5 reasons I started talking to my 6 year old about money

Updated: May 20, 2020

Yes, you read that right — I talk to my six-year-old about money. While she talks to me about her class curriculum that requires her to learn about the basics of currency, notes and coins, I take it as yet another opportunity to engage with her on a few basic personal finance concepts.

Now, she may be really young, but having conversations about money is not uncomfortable or unusual for either of us. This is because making her a financially independent and informed adult is one of my top parenting goals.

Here’s why I think it is so important:

Money will be an inevitable part of her life

The pace at which the world is changing, the focus is not on passing down what works today, but on enabling her to make decisions for herself tomorrow. Teaching about money is an effort in that direction: she will earn it, she will be forced to deal with it (spend, splurge, save — do something!) and will definitely struggle with a lot of ‘noise’ on the subject once she gets to it.

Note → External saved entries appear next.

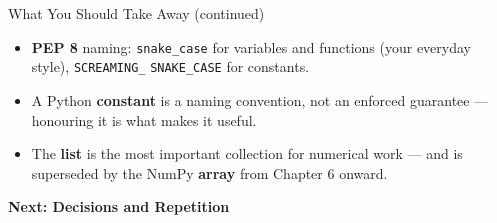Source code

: \documentclass[9pt,aspectratio=169,xcolor=table]{beamer}
\begin{document}
\begin{frame}{What You Should Take Away (continued)}
    \leavevmode
    \small
    \begin{itemize}
        \item \textbf{PEP 8} naming: \texttt{snake\_case} for variables
              and functions (your everyday style), \texttt{SCREAMING\_}
              \texttt{SNAKE\_CASE} for constants.
        \item A Python \textbf{constant} is a naming convention, not an
              enforced guarantee --- honouring it is what makes it
              useful.
        \item The \textbf{list} is the most important collection for
              numerical work --- and is superseded by the NumPy
              \textbf{array} from Chapter 6 onward.
    \end{itemize}

    \vspace{4mm}
    \begin{center}
        \large\color{primary}\textbf{Next: Decisions and Repetition}
    \end{center}
\end{frame}
\end{document}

Teaching her the value of work

I’ve dealt with ‘working mom’s guilt’ for many years. But now, I take it as an opportunity to discuss the ‘value of work’ with my daughter and to teach her that earning money requires us to put in deliberate efforts. There is no shortcut to being wealthy or affording the lifestyle that we do.

To help her understand the sense of satisfaction which comes with earning your own money, we have started charting out 3 chores for her per week (mutually discussed and agreed upon). Basis this, she earns her weekly ‘income’. Even though we aren’t super-regular with this, it has given me a chance to discuss with her ‘action and reward’ and ‘happiness of doing your own work’.

*Also, as a rule these chores are not to be confused with getting paid to help around the house.

It’s okay to get nice stuff as long as it’s within a budget

Let’s accept it. My daughter’s generation is spoilt for choice. There are new dolls, legos, shopkins, num nums and a hot new ‘trending’ toy every week. This decision between what she needs and what she wants will only get harder for her. Working within a budget — today, one set by me, tomorrow it will be set by her — will give her a sense of clarity on what really is her definition of ‘value for money’. There is nothing confining, restraining or miserly about having a budget and living with it.

She has already started demonstrating her understanding of budget and value when I take her out shopping. I hear no tantrum, no excuse, no aggression when I refuse a high priced item. She has started negotiating with me on what her options are, what she really does not have and would like, and how much am I willing to spend. Sounds unbelievable, right?

The joy of delayed gratification — saving up for something special

Every financial advisor worth her salt knows that having a clearly defined goal makes all the difference in reaching it. Working towards a goal teaches us to delay our gratification today for something special tomorrow. Our kids need to see the benefits of holding on. Because they will always have the option of not needing to.

Once we set up the chores, the next step is to link the income with a goal for her. A hook that would keep her interested. Because she adores her dog-sister, I used her upcoming birthday as the perfect excuse. Together we looked up the perfect colorful ball as a gift, and defined how much was needed. I took up 50% of the spend — provided she put up her share of the deal. Voila! Two months later, slow but steady, my 6-year old made it happen!

She should have a healthy money story

Money is one of the least discussed topics within families today. This makes it seem complex, mysterious, uncomfortable. We all have our own money stories which are created when we saw our parents deal with money — sometimes through arguments or uneasy exchange of glances, or even worse, when it’s not discussed at all. As adults, this story defines our relationship with money. If we were deprived of things as kids, we could end up becoming indulgent shoppers, with a sense of ‘ I deserve this’. If we saw arguments because of it, we could have find it difficult to discuss money with our partner, treating it as a subject of conflict.

By sharing, discussing and ideating together, my attempt is for her to treat money simply as a tool to help lead the life which gives her joy and satisfaction. I want her to pass on the same story to the next generation.

It’s not easy being a parent, especially communicating about subjects which are alien to us as well. But being deliberate in our parenting, to prepare our kids to make decisions in a world we haven’t experienced, is the only real thing we can do.